━━ Source information
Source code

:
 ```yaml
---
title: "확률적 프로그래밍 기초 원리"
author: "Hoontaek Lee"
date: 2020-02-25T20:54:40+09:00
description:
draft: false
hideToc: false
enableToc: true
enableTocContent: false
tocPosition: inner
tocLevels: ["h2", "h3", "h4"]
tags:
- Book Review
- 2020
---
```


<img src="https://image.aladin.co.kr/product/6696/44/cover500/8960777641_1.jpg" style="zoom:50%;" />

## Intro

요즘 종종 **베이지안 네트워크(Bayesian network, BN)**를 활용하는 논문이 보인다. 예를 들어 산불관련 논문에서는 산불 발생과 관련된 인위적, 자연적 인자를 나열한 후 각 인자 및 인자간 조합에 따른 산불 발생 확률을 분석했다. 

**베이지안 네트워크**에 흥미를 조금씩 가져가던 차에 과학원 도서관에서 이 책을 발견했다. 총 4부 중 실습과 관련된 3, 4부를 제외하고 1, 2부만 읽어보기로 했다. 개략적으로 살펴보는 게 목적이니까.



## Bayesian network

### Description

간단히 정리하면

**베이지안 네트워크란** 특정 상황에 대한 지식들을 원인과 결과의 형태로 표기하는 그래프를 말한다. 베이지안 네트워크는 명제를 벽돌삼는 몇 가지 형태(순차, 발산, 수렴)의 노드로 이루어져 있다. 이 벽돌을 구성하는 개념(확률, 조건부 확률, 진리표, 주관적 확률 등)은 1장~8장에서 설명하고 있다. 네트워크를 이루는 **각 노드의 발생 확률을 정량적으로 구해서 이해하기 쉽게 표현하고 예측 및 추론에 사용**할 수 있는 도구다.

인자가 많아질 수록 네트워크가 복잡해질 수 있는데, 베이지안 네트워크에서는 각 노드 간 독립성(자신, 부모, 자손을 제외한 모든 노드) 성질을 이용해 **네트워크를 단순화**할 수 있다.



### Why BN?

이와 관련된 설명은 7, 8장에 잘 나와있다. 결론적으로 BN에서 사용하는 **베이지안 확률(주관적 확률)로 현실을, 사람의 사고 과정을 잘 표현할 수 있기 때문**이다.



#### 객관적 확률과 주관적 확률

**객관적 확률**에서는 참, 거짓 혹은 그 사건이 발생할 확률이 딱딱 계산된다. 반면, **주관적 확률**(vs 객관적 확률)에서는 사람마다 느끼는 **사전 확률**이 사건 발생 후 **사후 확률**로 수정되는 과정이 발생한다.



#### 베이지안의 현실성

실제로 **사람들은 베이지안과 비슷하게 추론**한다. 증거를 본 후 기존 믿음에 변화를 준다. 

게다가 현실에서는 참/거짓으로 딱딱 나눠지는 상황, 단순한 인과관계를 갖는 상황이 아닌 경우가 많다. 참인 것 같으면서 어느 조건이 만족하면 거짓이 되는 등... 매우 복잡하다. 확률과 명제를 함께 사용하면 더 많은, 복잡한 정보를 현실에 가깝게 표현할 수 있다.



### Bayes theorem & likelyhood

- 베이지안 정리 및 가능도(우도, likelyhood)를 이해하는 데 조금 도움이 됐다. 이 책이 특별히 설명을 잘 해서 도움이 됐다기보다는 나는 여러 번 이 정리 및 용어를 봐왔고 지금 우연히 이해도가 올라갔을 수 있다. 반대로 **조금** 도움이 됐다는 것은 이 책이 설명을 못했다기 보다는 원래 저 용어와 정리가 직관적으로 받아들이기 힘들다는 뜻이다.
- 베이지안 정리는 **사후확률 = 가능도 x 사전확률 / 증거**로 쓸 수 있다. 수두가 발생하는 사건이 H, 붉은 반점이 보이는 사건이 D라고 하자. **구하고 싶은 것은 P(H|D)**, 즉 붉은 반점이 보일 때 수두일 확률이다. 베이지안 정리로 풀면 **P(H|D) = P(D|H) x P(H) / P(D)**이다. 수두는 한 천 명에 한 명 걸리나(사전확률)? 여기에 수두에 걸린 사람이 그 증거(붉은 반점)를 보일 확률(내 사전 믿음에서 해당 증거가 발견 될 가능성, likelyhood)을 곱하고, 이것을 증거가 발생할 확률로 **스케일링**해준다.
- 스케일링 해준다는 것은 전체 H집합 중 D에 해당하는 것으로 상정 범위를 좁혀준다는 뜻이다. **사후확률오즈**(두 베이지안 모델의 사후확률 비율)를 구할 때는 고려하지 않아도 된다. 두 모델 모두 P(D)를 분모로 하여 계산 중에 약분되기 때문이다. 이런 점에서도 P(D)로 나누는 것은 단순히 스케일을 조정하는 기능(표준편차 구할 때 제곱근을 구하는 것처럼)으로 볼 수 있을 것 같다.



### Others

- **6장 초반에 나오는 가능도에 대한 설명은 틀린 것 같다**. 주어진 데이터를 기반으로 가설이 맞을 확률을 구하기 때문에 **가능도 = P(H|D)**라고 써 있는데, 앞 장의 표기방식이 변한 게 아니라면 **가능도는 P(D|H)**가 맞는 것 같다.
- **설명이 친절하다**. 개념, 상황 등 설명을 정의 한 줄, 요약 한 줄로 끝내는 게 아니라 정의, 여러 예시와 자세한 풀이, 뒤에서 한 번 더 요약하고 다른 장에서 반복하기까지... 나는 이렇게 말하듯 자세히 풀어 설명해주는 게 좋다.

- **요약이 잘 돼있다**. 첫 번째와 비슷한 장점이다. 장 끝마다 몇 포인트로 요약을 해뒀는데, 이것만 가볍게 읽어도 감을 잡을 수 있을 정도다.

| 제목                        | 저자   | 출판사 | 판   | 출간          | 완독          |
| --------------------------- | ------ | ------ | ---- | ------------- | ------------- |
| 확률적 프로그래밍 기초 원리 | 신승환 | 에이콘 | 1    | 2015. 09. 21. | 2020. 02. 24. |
━━━━
━━ Source information
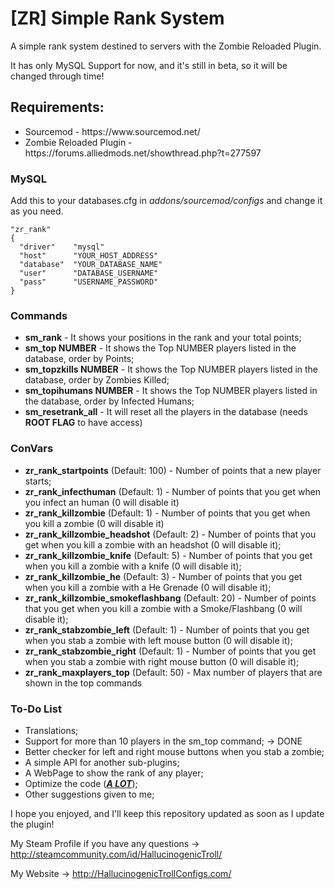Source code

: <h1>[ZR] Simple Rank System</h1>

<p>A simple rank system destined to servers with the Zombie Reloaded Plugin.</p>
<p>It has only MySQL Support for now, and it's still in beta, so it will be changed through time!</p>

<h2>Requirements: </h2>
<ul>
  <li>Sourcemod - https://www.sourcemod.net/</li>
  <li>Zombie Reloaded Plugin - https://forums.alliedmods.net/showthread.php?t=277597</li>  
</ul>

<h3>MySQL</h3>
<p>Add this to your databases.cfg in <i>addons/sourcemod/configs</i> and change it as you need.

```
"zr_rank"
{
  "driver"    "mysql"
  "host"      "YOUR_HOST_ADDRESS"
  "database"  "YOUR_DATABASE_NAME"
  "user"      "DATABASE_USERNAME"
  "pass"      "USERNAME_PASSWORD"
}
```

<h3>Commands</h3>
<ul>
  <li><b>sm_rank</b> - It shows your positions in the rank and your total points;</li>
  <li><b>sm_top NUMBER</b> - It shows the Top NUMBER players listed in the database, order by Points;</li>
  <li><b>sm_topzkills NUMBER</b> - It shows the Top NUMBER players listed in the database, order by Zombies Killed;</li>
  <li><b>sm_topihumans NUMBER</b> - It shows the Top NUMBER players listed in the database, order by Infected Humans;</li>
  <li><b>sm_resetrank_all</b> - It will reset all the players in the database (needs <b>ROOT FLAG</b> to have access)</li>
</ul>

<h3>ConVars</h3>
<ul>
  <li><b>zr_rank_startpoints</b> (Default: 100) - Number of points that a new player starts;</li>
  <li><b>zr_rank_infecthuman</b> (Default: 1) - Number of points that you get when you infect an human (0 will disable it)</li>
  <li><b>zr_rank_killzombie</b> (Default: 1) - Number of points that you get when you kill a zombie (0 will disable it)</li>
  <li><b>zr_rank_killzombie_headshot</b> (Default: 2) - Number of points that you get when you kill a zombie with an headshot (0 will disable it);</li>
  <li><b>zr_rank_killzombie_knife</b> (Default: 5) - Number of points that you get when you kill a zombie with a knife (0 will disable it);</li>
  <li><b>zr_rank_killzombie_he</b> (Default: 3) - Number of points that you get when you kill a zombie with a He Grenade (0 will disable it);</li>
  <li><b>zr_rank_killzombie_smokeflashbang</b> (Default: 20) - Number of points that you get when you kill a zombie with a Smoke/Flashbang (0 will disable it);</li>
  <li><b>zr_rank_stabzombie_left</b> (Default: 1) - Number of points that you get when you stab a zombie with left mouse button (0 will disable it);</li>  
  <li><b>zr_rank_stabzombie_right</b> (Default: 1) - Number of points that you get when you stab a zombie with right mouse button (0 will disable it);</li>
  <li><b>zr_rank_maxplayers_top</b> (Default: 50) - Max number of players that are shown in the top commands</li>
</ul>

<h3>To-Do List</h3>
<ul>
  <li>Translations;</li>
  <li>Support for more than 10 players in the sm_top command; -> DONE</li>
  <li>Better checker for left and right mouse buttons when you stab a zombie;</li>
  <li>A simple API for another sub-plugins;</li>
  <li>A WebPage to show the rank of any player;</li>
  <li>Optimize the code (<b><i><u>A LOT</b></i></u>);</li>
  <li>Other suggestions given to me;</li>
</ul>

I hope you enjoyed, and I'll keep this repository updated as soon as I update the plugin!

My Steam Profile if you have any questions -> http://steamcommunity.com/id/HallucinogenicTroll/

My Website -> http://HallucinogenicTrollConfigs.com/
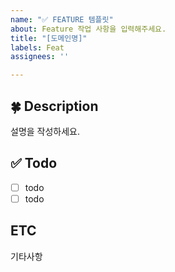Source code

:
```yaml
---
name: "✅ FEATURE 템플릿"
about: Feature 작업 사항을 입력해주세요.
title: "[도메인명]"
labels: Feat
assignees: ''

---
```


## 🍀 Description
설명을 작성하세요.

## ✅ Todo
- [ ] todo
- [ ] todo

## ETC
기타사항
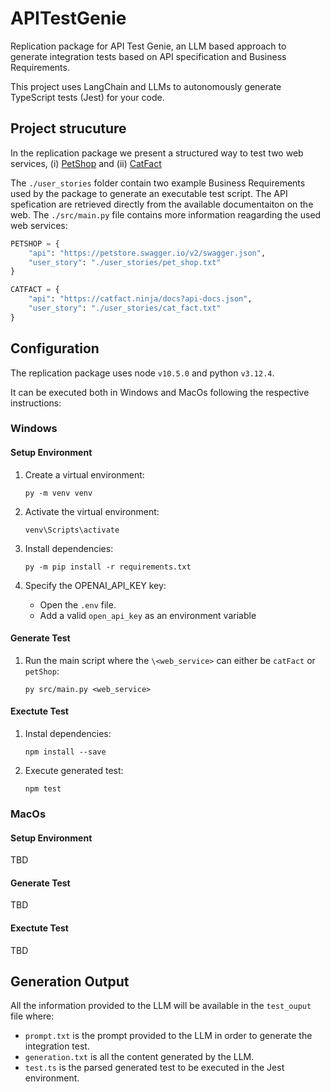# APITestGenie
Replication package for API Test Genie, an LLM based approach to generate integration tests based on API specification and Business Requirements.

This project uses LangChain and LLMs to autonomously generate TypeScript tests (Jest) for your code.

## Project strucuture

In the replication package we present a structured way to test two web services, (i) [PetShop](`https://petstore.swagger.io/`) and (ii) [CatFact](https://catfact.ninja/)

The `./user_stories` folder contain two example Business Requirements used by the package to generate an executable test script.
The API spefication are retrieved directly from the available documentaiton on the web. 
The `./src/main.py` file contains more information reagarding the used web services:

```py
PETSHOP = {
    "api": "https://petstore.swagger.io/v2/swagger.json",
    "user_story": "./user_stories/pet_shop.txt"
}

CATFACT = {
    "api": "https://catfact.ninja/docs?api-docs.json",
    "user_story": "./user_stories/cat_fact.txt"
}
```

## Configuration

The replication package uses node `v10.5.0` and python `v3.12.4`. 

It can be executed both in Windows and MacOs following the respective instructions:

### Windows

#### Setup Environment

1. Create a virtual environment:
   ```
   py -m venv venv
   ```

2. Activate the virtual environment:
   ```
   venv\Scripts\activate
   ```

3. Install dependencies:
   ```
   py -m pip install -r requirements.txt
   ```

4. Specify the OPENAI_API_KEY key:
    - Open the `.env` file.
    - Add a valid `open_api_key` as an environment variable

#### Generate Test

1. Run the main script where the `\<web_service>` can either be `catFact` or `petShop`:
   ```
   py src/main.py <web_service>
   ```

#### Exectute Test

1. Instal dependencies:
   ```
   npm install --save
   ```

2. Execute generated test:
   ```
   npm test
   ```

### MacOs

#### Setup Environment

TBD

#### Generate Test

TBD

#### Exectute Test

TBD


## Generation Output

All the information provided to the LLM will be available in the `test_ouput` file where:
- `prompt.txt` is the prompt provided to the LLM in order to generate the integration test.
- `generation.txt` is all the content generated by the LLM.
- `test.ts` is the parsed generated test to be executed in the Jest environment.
━━━━
━━ Source information
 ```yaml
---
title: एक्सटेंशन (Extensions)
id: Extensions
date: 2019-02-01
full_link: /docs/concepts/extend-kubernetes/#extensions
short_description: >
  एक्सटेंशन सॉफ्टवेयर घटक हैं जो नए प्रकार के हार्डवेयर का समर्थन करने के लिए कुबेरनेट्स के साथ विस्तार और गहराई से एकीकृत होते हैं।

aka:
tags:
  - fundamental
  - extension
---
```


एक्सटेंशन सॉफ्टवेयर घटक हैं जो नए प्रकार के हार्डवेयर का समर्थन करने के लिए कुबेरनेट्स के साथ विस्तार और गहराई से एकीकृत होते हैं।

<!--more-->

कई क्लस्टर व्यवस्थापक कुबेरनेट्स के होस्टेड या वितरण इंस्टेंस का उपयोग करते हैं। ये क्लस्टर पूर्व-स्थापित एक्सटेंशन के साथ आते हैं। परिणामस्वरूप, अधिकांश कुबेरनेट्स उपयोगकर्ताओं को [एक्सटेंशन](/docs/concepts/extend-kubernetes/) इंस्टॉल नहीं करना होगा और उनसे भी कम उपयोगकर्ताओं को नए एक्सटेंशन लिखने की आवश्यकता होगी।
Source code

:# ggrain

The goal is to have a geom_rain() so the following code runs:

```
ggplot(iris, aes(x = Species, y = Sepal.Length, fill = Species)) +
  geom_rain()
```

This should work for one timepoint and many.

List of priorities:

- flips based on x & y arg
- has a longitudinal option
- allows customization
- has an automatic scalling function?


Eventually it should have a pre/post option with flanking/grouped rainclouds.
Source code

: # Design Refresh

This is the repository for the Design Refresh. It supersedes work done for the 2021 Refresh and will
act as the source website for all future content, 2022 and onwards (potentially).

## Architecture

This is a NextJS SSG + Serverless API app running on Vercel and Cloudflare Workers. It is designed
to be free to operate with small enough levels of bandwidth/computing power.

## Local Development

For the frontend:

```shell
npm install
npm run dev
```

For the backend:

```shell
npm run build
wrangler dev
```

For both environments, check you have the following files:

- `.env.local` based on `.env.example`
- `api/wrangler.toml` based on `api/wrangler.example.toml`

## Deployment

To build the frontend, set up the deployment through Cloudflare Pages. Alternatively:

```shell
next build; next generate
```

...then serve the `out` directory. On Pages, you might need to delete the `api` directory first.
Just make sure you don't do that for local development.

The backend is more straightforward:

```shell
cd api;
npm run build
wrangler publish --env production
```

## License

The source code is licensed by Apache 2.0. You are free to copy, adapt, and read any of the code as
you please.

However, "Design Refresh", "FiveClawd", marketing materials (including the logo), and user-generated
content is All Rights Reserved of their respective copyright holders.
━━━━
* [What you need to do]: Copy each line of the records containing the string "following".

* [Solution]:
It can be executed both in Windows and MacOs following the respective instructions:
The goal is to have a geom_rain() so the following code runs:
For both environments, check you have the following files:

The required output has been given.